This Cream Cheese Pie Crust is a versatile and foolproof recipe that consistently delivers a perfectly tender and flaky pastry. Made with a blend of butter and cream cheese, it’s rich and flavourful and works beautifully for sweet pies.
This crust works well for a Pandowdy with simple ingredients and easy preparation. Just remember to keep everything cold and allow time for chilling to achieve the best results!
Ingredients
- 1¼ cups flour
- ¼ teaspoon salt
- 1½ teaspoons sugar (omit if making a savoury pie)
- 4oz (113g) cold butter
- 4oz (113g) cold cream cheese (I put it in the freezer for half an hour before using)
- 1 teaspoon cider vinegar (You won’t taste this; it helps keep the crust tender.)
- 1-2 teaspoons cold (iced) water
Method
- Combine the flour, salt, and sugar in a food processor
- Cut the cream cheese and butter into large pieces and sprinkle into the flour mix.
- Give the mixture 8-12 one-second pulses. The mixture should look like shaggy breadcrumbs.
- Sprinkle the vinegar and some of the water over the dough. Process continuously until you see the dough starting to come together, about 3-5 seconds. It will still look crumbly with visible bits of butter and cream cheese. It should hold together when you pinch some in your hand. If it doesn’t, then add another teaspoon of water and process until it comes together.
- Press dough into a flat 1-inch (2-3cm) disk or square roughly the shape (not size) of your pie dish.
- Wrap dough in cling film and chill for at least 30 minutes.
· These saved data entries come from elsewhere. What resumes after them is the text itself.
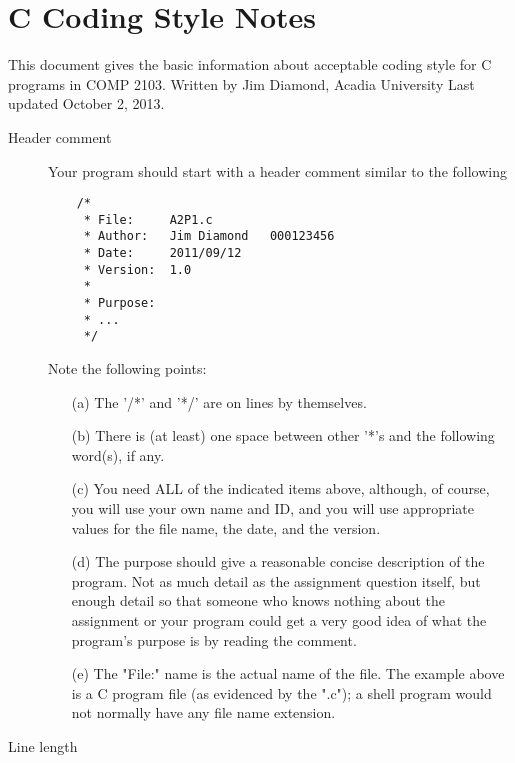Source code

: \chapter{C Coding Style Notes}
\label{chap:C-coding-style-notes}
This document gives the basic information about acceptable coding
style for C programs in COMP 2103.
Written by Jim Diamond, Acadia University
Last updated October 2, 2013.
\begin{description}
\item[Header comment] \hfill

    Your program should start with a header comment similar to the following\:
\begin{verbatim}
    /*
     * File:     A2P1.c
     * Author:   Jim Diamond   000123456
     * Date:     2011/09/12
     * Version:  1.0
     *
     * Purpose:
     * ...
     */
\end{verbatim}
    Note the following points:
    \begin{enumerate}
    \item[(a)] The '/*' and '*/' are on lines by themselves.
    \item[(b)] There is (at least) one space between other '*'s and the
        following word(s), if any.
    \item[(c)] You need ALL of the indicated items above, although, of
        course, you will use your own name and ID, and you will use
        appropriate values for the file name, the date, and the version.
    \item[(d)] The purpose should give a reasonable concise description of
        the program.  Not as much detail as the assignment question
        itself, but enough detail so that someone who knows nothing
        about the assignment or your program could get a very good idea 
        of what the program's purpose is by reading the comment.
    \item[(e)]The "File:" name is the actual name of the file.  The example
        above is a C program file (as evidenced by the ".c");
        a shell program would not normally have any file name extension.
\end{enumerate}

\item[Line length] \hfill


\end{description}
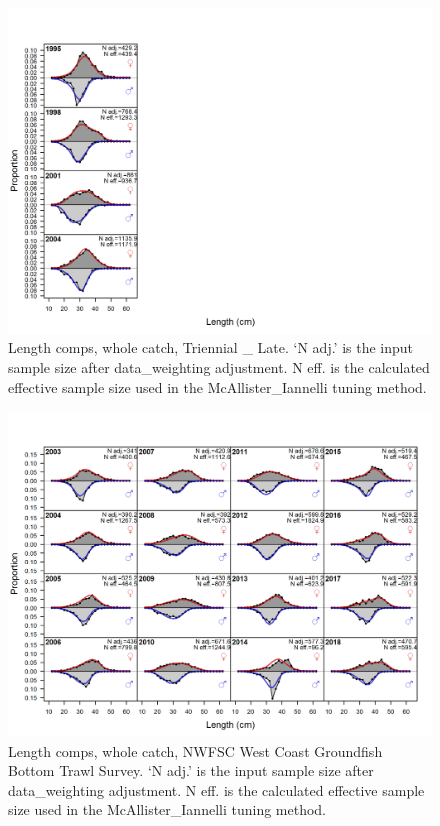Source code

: \documentclass[12pt,]{article}
\begin{document}
\begin{figure}
\centering
\includegraphics{r4ss/plots_mod1/comp_lenfit_flt6mkt0.png}
\caption{Length comps, whole catch, Triennial \_ Late. `N adj.' is the
input sample size after data\_weighting adjustment. N eff. is the
calculated effective sample size used in the McAllister\_Iannelli tuning
method. \label{fig:length_fits}}
\end{figure}

\begin{figure}
\centering
\includegraphics{r4ss/plots_mod1/comp_lenfit_flt7mkt0.png}
\caption{Length comps, whole catch, NWFSC West Coast Groundfish Bottom
Trawl Survey. `N adj.' is the input sample size after data\_weighting
adjustment. N eff. is the calculated effective sample size used in the
McAllister\_Iannelli tuning method. \label{fig:length_fits}}
\end{figure}
\end{document}
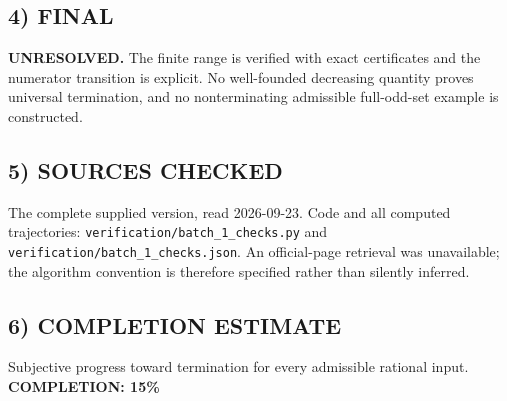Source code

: \subsection*{4) FINAL}
\textbf{UNRESOLVED.} The finite range is verified with exact certificates and the numerator transition is explicit. No well-founded decreasing quantity proves universal termination, and no nonterminating admissible full-odd-set example is constructed.
\subsection*{5) SOURCES CHECKED}
The complete supplied version, read 2026-09-23. Code and all computed trajectories: \texttt{verification/batch\_1\_checks.py} and \texttt{verification/batch\_1\_checks.json}. An official-page retrieval was unavailable; the algorithm convention is therefore specified rather than silently inferred.
\subsection*{6) COMPLETION ESTIMATE}
Subjective progress toward termination for every admissible rational input.
\textbf{COMPLETION: 15\%}
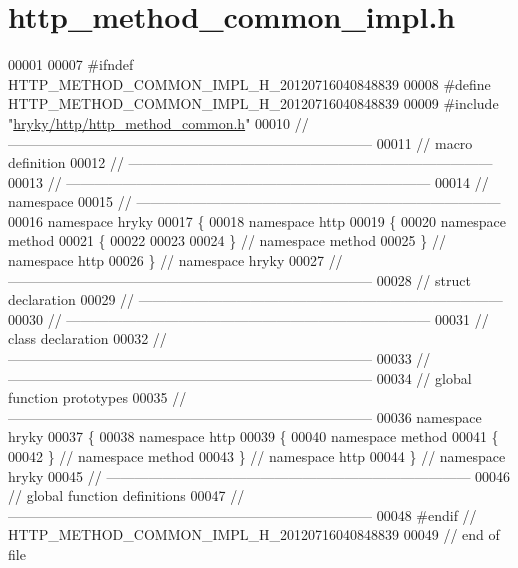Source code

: \hypertarget{http__method__common__impl_8h_source}{\section{http\-\_\-method\-\_\-common\-\_\-impl.\-h}
}

\begin{DoxyCode}
00001 
00007 \textcolor{preprocessor}{#ifndef HTTP\_METHOD\_COMMON\_IMPL\_H\_20120716040848839}
00008 \textcolor{preprocessor}{}\textcolor{preprocessor}{#define HTTP\_METHOD\_COMMON\_IMPL\_H\_20120716040848839}
00009 \textcolor{preprocessor}{}\textcolor{preprocessor}{#include "\hyperlink{http__method__common_8h}{hryky/http/http_method_common.h}"}
00010 \textcolor{comment}{//
      ------------------------------------------------------------------------------}
00011 \textcolor{comment}{// macro definition}
00012 \textcolor{comment}{//
      ------------------------------------------------------------------------------}
00013 \textcolor{comment}{//
      ------------------------------------------------------------------------------}
00014 \textcolor{comment}{// namespace}
00015 \textcolor{comment}{//
      ------------------------------------------------------------------------------}
00016 \textcolor{keyword}{namespace }hryky
00017 \{
00018 \textcolor{keyword}{namespace }http
00019 \{
00020 \textcolor{keyword}{namespace }method
00021 \{
00022 
00023 
00024 \} \textcolor{comment}{// namespace method}
00025 \} \textcolor{comment}{// namespace http}
00026 \} \textcolor{comment}{// namespace hryky}
00027 \textcolor{comment}{//
      ------------------------------------------------------------------------------}
00028 \textcolor{comment}{// struct declaration}
00029 \textcolor{comment}{//
      ------------------------------------------------------------------------------}
00030 \textcolor{comment}{//
      ------------------------------------------------------------------------------}
00031 \textcolor{comment}{// class declaration}
00032 \textcolor{comment}{//
      ------------------------------------------------------------------------------}
00033 \textcolor{comment}{//
      ------------------------------------------------------------------------------}
00034 \textcolor{comment}{// global function prototypes}
00035 \textcolor{comment}{//
      ------------------------------------------------------------------------------}
00036 \textcolor{keyword}{namespace }hryky
00037 \{
00038 \textcolor{keyword}{namespace }http
00039 \{
00040 \textcolor{keyword}{namespace }method
00041 \{
00042 \} \textcolor{comment}{// namespace method}
00043 \} \textcolor{comment}{// namespace http}
00044 \} \textcolor{comment}{// namespace hryky}
00045 \textcolor{comment}{//
      ------------------------------------------------------------------------------}
00046 \textcolor{comment}{// global function definitions}
00047 \textcolor{comment}{//
      ------------------------------------------------------------------------------}
00048 \textcolor{preprocessor}{#endif // HTTP\_METHOD\_COMMON\_IMPL\_H\_20120716040848839}
00049 \textcolor{preprocessor}{}\textcolor{comment}{// end of file}
\end{DoxyCode}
- Roll out your dough between sheets of cooking parchment until it is 3-6mm (⅛-¼ inches) thick.
- Carefully place pastry over pie, pinching any broken bits together.
- Chill pie for 30-60 minutes before baking. This step is not essential but helps make a better crust.
- Bake in a moderately hot oven for 40-60 minutes, depending on the filling.